Politisches Kabarett
Im Krisensturm: Urban Priol in der Passauer Redoute

24.10.2022 | Stand 19.09.2023, 3:58 Uhr

Die Frisur ist sturmerprobt wie eh und je, statt ätzendem Spott gibt es bei Urban Priol in Passau aber immer wieder und gänzlich unironisch ein Plädoyer für Zusammenhalt und Empörungsabrüstung. −F.: Schweighofer

Politisches Kabarett in diesen Zeiten? Geht das noch? Diese Frage kann man durchaus stellen. Angesichts der Krisen, die sich immer höher über den Köpfen der verantwortlichen Politiker auftürmen. Angesichts ihrer schieren Dimension. Gibt es was zu lachen über den Krieg in der Ukraine? Welches Satirepotenzial steckt im Klimawandel?
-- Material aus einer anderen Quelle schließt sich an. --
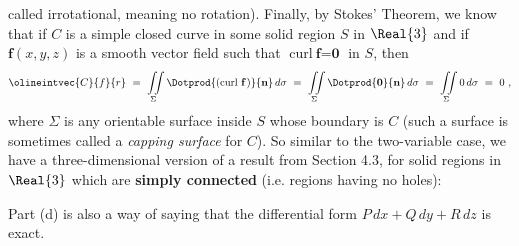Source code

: called irrotational, meaning no rotation).
   Finally, by Stokes' Theorem, we know that if $C$ is a simple closed curve in some solid region $S$ in $\Real{3}$ and if
$\textbf{f}(x,y,z)$ is a smooth vector field such that $\text{curl}~\textbf{f} = \textbf{0}$ in $S$, then
\begin{displaymath}
 \olineintvec{C}{f}{r} ~=~ \iint\limits_{\Sigma} \Dotprod{(\text{curl}~{\textbf{f}}\,)}{\textbf{n}}\,d\sigma ~=~
   \iint\limits_{\Sigma} \Dotprod{\textbf{0}}{\textbf{n}}\,d\sigma ~=~ \iint\limits_{\Sigma} 0\,d\sigma ~=~ 0 ~,
\end{displaymath}
where $\Sigma$ is any orientable surface inside $S$ whose boundary is $C$ (such a surface is sometimes called a
\emph{capping surface} for $C$).
So similar to the two-variable case, we have a three-dimensional version of a result from Section 4.3, for solid regions
in $\Real{3}$ which are \textbf{simply connected} (i.e. regions having no holes):

\vspace{3mm}
\vspace{3mm}

\par\noindent Part (d) is also a way of saying that the differential form $P\,dx + Q\,dy + R\,dz$ is exact.
 
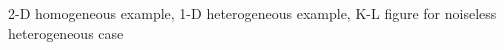 \documentclass[12pt]{article}
\newcommand{\1}{\mathbf{1}}
\theoremstyle{plain}
\theoremstyle{definition}
\theoremstyle{remark}
\theoremstyle{plain}
\theoremstyle{remark}
\theoremstyle{plain}
\theoremstyle{plain}
\begin{document}
2-D homogeneous example, 1-D heterogeneous example, K-L figure for noiseless heterogeneous case


%
%
%
%
\end{document}
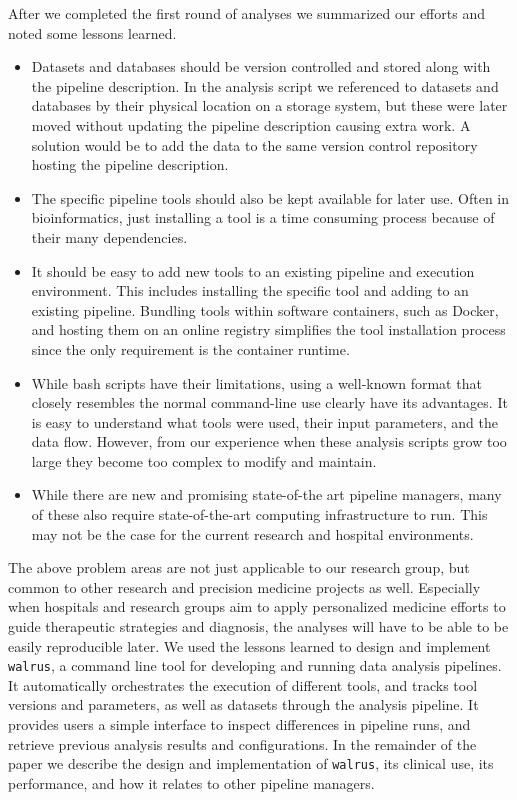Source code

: After we completed the first round of analyses we summarized our efforts and
noted some lessons learned. 
\begin{itemize}
    \item  Datasets and databases should be version controlled and stored
        along with the pipeline description. In the analysis script we
        referenced to datasets and databases by their physical location on a
        storage system, but these were later moved without updating the pipeline
        description causing extra work. A solution would be to add the data to
        the same version control repository hosting the pipeline description.
    \item The specific pipeline tools should also be kept available for
        later use. Often in bioinformatics, just installing a tool is a time
        consuming process because of their many dependencies. 
    \item It should be easy to add new tools to an existing
        pipeline and execution environment. This includes installing the specific
        tool and adding to an existing pipeline. Bundling tools within software
        containers, such as Docker, and hosting them on an online registry
        simplifies the tool installation process since the only requirement is
        the container runtime.
    \item While bash scripts have their
        limitations, using a well-known format that closely resembles the normal
        command-line use clearly have its advantages. It is easy to understand
        what tools were used, their input parameters, and the data flow.
        However, from our experience when these analysis scripts grow too large
        they become too complex to modify and maintain. 
    \item While there are new and promising state-of-the art pipeline
        managers, many of these also require state-of-the-art computing
        infrastructure to run. This may not be the case for the current research
        and hospital environments. 
\end{itemize} 


The above problem areas are not just applicable to our research group, but
common to other research and precision medicine projects as well. Especially
when hospitals and research groups aim to apply personalized medicine efforts to
guide therapeutic strategies and diagnosis, the analyses will have to be able to
be easily reproducible later. We used the lessons learned to  design and
implement \texttt{walrus}, a command line tool for developing and running data
analysis pipelines. It automatically orchestrates the execution of different
tools, and tracks tool versions and parameters, as well as datasets through the
analysis pipeline. It provides users a simple interface to inspect differences
in pipeline runs, and retrieve previous analysis results and configurations. In
the remainder of the paper we describe the design and implementation of
\texttt{walrus}, its clinical use, its performance, and how it relates to other
pipeline managers.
Urban Priol gehört zum Inventar des politischen Kabaretts, seit 1982 ist er dabei und hat es etwa als Moderator von "Neues aus der Anstalt" zu großer Beliebtheit gebracht. Wenn der Aschaffenburger also in der rappelvollen Passauer Redoute sein Programm "Im Fluss" auf die Bühne bringt, dann ist das eine gute Gelegenheit, der Frage nach der Satirefähigkeit dieser Zeit nachzuspüren.

"Man darf nicht nur Satire machen, man muss sogar." Urban Priol macht diese Ansage gleich zu Beginn seines Auftritts – und legt los. Dass der 61-Jährige mit der Sturmfrisur, den knallbunten Turnschuhen und den interessanten Hemden – diesmal mit Fischmotiven – ein großartiger Stimmenparodist ist, weiß man, seitdem er sich als "Mutti Merkel" durch seine Programme rautete. Neue Paraderollen für Priols Stimmbänder sind der rheinische Singsang von Gesundheitsminister Karl "davor kann ich nur warnen" Lauterbach und der schwäbelnde Pathos von Baden-Württembergs Ministerpräsidenten Winfried Kretschmann. Herrlich.

"Im Fluss" hat Priol sein Programm genannt, weil es sich tatsächlich ständig verändert, anpasst an den steten Strom des politischen und gesellschaftlichen Wahnsinns. Immer noch eine große Rolle spielt bei ihm die Corona-Pandemie – als "Metamorphose des Covid". Es geht dem Schlingerkurs der Politiker an den Kragen, noch mehr aber den Impfgegner und Querdenkern: "Leute, die glauben, dass eine Impfung ihre DNA verändert, sollten das als Chance begreifen."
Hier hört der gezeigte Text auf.